Along with the typewriter, the rotary telephone and good manners, cash is becoming obsolete in American society. Anything from a few magazines to a hot tub can be charged on VISA. Paying for a gas fill-up or a bag of groceries is easily done with an automatic teller machine card. And thanks to payroll deposits and banking by phone, folks no longer have to schlep their checks to the savings and loan to feed their accounts.
The latest bastions to fall in this coup de cash are the public libraries and school cafeterias of Baltimore County. Through a pair of new computerized card systems, county library users can pay for fines, photocopies and video rentals, and students can purchase meals at school, without the necessity of having bills and coins in hand.
Chalk it up to that juggernaut named Progress. Still, we wonder about the impact on kids. They already have too few chances to do mathematical figuring on their own, with the proliferation of pocket calculators and cash registers whose keys depict sellable items (cheeseburger, fries, etc.) instead of numerals. Where's the outcry over the fact that these card systems will snatch yet another opportunity for youngsters to do mental computations through simple cash purchases?

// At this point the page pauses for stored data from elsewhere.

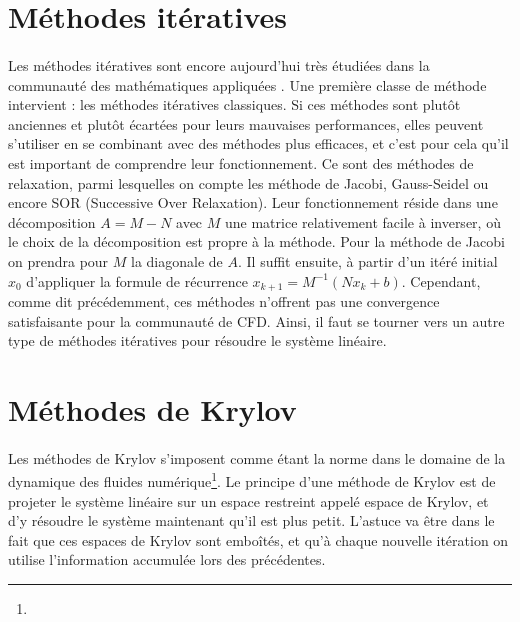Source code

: \section{Méthodes itératives}

	\paragraph{}
	Les méthodes itératives sont encore aujourd'hui très étudiées dans la communauté des mathématiques appliquées \cite{OlshanskiiTyrtyshnikov2014, Saad2003, TrefethenBau1997}.
	Une première classe de méthode intervient : les méthodes itératives classiques.
	Si ces méthodes sont plutôt anciennes et plutôt écartées pour leurs mauvaises performances, elles peuvent s'utiliser en se combinant avec des méthodes plus efficaces, et c'est pour cela qu'il est important de comprendre leur fonctionnement.
	Ce sont des méthodes de relaxation, parmi lesquelles on compte les méthode de Jacobi, Gauss-Seidel ou encore SOR (Successive Over Relaxation).
	Leur fonctionnement réside dans une décomposition $A = M - N$ avec $M$ une matrice relativement facile à inverser, où le choix de la décomposition est propre à la méthode.
	Pour la méthode de Jacobi on prendra pour $M$ la diagonale de $A$.
	Il suffit ensuite, à partir d'un itéré initial $x_0$ d'appliquer la formule de récurrence $x_{k+1} = M^{-1}\left(Nx_k + b\right)$.
	Cependant, comme dit précédemment, ces méthodes n'offrent pas une convergence satisfaisante pour la communauté de CFD.
	Ainsi, il faut se tourner vers un autre type de méthodes itératives pour résoudre le système linéaire.


\section{Méthodes de Krylov}

	\paragraph{}
	Les méthodes de Krylov s'imposent comme étant la norme dans le domaine de la dynamique des fluides numérique\footnote{}.
	Le principe d'une méthode de Krylov est de projeter le système linéaire sur un espace restreint appelé espace de Krylov, et d'y résoudre le système maintenant qu'il est plus petit.
	L'astuce va être dans le fait que ces espaces de Krylov sont emboîtés, et qu'à chaque nouvelle itération on utilise l'information accumulée lors des précédentes.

The electronic "swipe card" being implemented at each county school cafeteria seems especially unfair to kids. Moms and Dads appear to benefit the most. They can forgo the daily hassle of fishing out loose change for the kids' lunches and merely load the cafeteria cards with credit. They can also use the cards for tracking (read: spying on) their children's eating habits as well as restricting what they can buy. And the pay-off for kids? Zippo. No longer can they sneak in the odd ice cream cone or extra pizza slice; the swipe card means their every meal-time movement will be monitored by their elders. It's broccoli and grilled cheese from now on, kids. Even the school bully is deprived the fun of terrorizing his schoolmates for their dimes.

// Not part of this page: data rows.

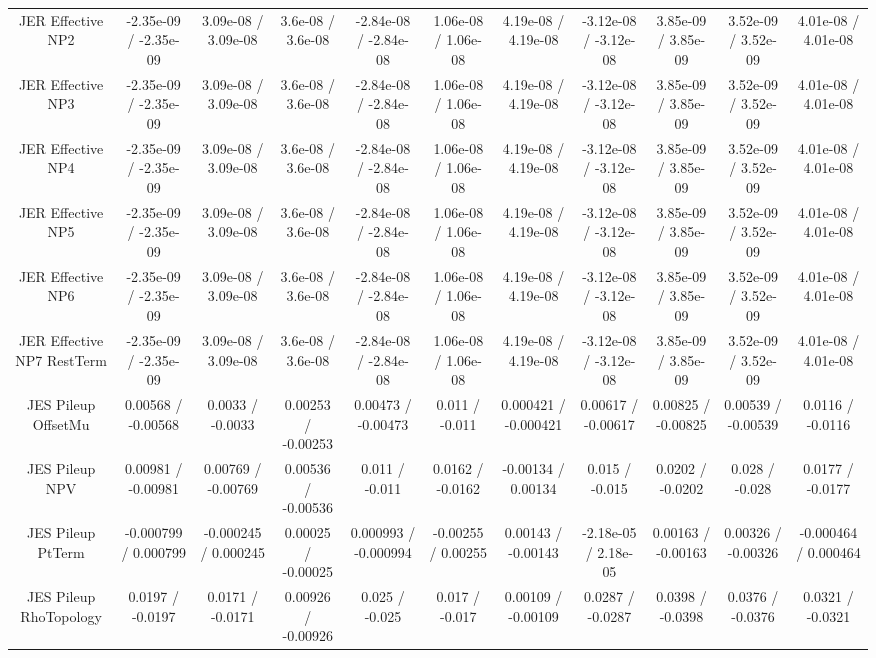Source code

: \begin{table}[htbp]
\begin{center}
\begin{tabular}{|c|c|c|c|c|c|c|c|c|c|c|}
  JER Effective NP2 & -2.35e-09 / -2.35e-09 & 3.09e-08 / 3.09e-08 & 3.6e-08 / 3.6e-08 & -2.84e-08 / -2.84e-08 & 1.06e-08 / 1.06e-08 & 4.19e-08 / 4.19e-08 & -3.12e-08 / -3.12e-08 & 3.85e-09 / 3.85e-09 & 3.52e-09 / 3.52e-09 & 4.01e-08 / 4.01e-08 \\ 
  JER Effective NP3 & -2.35e-09 / -2.35e-09 & 3.09e-08 / 3.09e-08 & 3.6e-08 / 3.6e-08 & -2.84e-08 / -2.84e-08 & 1.06e-08 / 1.06e-08 & 4.19e-08 / 4.19e-08 & -3.12e-08 / -3.12e-08 & 3.85e-09 / 3.85e-09 & 3.52e-09 / 3.52e-09 & 4.01e-08 / 4.01e-08 \\ 
  JER Effective NP4 & -2.35e-09 / -2.35e-09 & 3.09e-08 / 3.09e-08 & 3.6e-08 / 3.6e-08 & -2.84e-08 / -2.84e-08 & 1.06e-08 / 1.06e-08 & 4.19e-08 / 4.19e-08 & -3.12e-08 / -3.12e-08 & 3.85e-09 / 3.85e-09 & 3.52e-09 / 3.52e-09 & 4.01e-08 / 4.01e-08 \\ 
  JER Effective NP5 & -2.35e-09 / -2.35e-09 & 3.09e-08 / 3.09e-08 & 3.6e-08 / 3.6e-08 & -2.84e-08 / -2.84e-08 & 1.06e-08 / 1.06e-08 & 4.19e-08 / 4.19e-08 & -3.12e-08 / -3.12e-08 & 3.85e-09 / 3.85e-09 & 3.52e-09 / 3.52e-09 & 4.01e-08 / 4.01e-08 \\ 
  JER Effective NP6 & -2.35e-09 / -2.35e-09 & 3.09e-08 / 3.09e-08 & 3.6e-08 / 3.6e-08 & -2.84e-08 / -2.84e-08 & 1.06e-08 / 1.06e-08 & 4.19e-08 / 4.19e-08 & -3.12e-08 / -3.12e-08 & 3.85e-09 / 3.85e-09 & 3.52e-09 / 3.52e-09 & 4.01e-08 / 4.01e-08 \\ 
  JER Effective NP7 RestTerm & -2.35e-09 / -2.35e-09 & 3.09e-08 / 3.09e-08 & 3.6e-08 / 3.6e-08 & -2.84e-08 / -2.84e-08 & 1.06e-08 / 1.06e-08 & 4.19e-08 / 4.19e-08 & -3.12e-08 / -3.12e-08 & 3.85e-09 / 3.85e-09 & 3.52e-09 / 3.52e-09 & 4.01e-08 / 4.01e-08 \\ 
  JES Pileup OffsetMu & 0.00568 / -0.00568 & 0.0033 / -0.0033 & 0.00253 / -0.00253 & 0.00473 / -0.00473 & 0.011 / -0.011 & 0.000421 / -0.000421 & 0.00617 / -0.00617 & 0.00825 / -0.00825 & 0.00539 / -0.00539 & 0.0116 / -0.0116 \\ 
  JES Pileup NPV & 0.00981 / -0.00981 & 0.00769 / -0.00769 & 0.00536 / -0.00536 & 0.011 / -0.011 & 0.0162 / -0.0162 & -0.00134 / 0.00134 & 0.015 / -0.015 & 0.0202 / -0.0202 & 0.028 / -0.028 & 0.0177 / -0.0177 \\ 
  JES Pileup PtTerm & -0.000799 / 0.000799 & -0.000245 / 0.000245 & 0.00025 / -0.00025 & 0.000993 / -0.000994 & -0.00255 / 0.00255 & 0.00143 / -0.00143 & -2.18e-05 / 2.18e-05 & 0.00163 / -0.00163 & 0.00326 / -0.00326 & -0.000464 / 0.000464 \\ 
  JES Pileup RhoTopology & 0.0197 / -0.0197 & 0.0171 / -0.0171 & 0.00926 / -0.00926 & 0.025 / -0.025 & 0.017 / -0.017 & 0.00109 / -0.00109 & 0.0287 / -0.0287 & 0.0398 / -0.0398 & 0.0376 / -0.0376 & 0.0321 / -0.0321 \\ 

\end{tabular}
\end{center}
\end{table}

We josh -- a little. We know the library needs its card system (dubbed "Window on the World," or WOW) to help finance an expanded computerized information base. And we know school officials tout the swipe card system for providing quicker, more accurate tabulations of what and how much students consume each day.
Wow, indeed. Let's have more of these machines that count better than ever, because it looks as if the children of our swipe card society will need all the help they can get.